*** Block opens ***

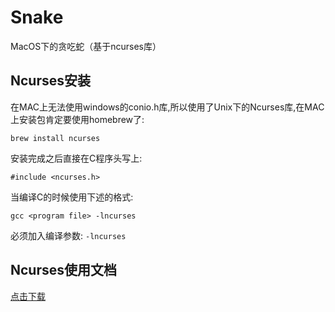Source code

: # Snake
MacOS下的贪吃蛇（基于ncurses库）

## Ncurses安装
在MAC上无法使用windows的conio.h库,所以使用了Unix下的Ncurses库,在MAC上安装包肯定要使用homebrew了:
```
brew install ncurses 
```

安装完成之后直接在C程序头写上:

```
#include <ncurses.h> 
```

当编译C的时候使用下述的格式:
```
gcc <program file> -lncurses 
```

必须加入编译参数: `-lncurses`

## Ncurses使用文档
[点击下载](https://files.cnblogs.com/files/lishuaicq/ncurses-cn-2nd-pdf.zip)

*** Block closes ***

• **Task description**:
Figure out how many lines of the data hold "lncurses", and answer with the number only.

• **Answer space**:
2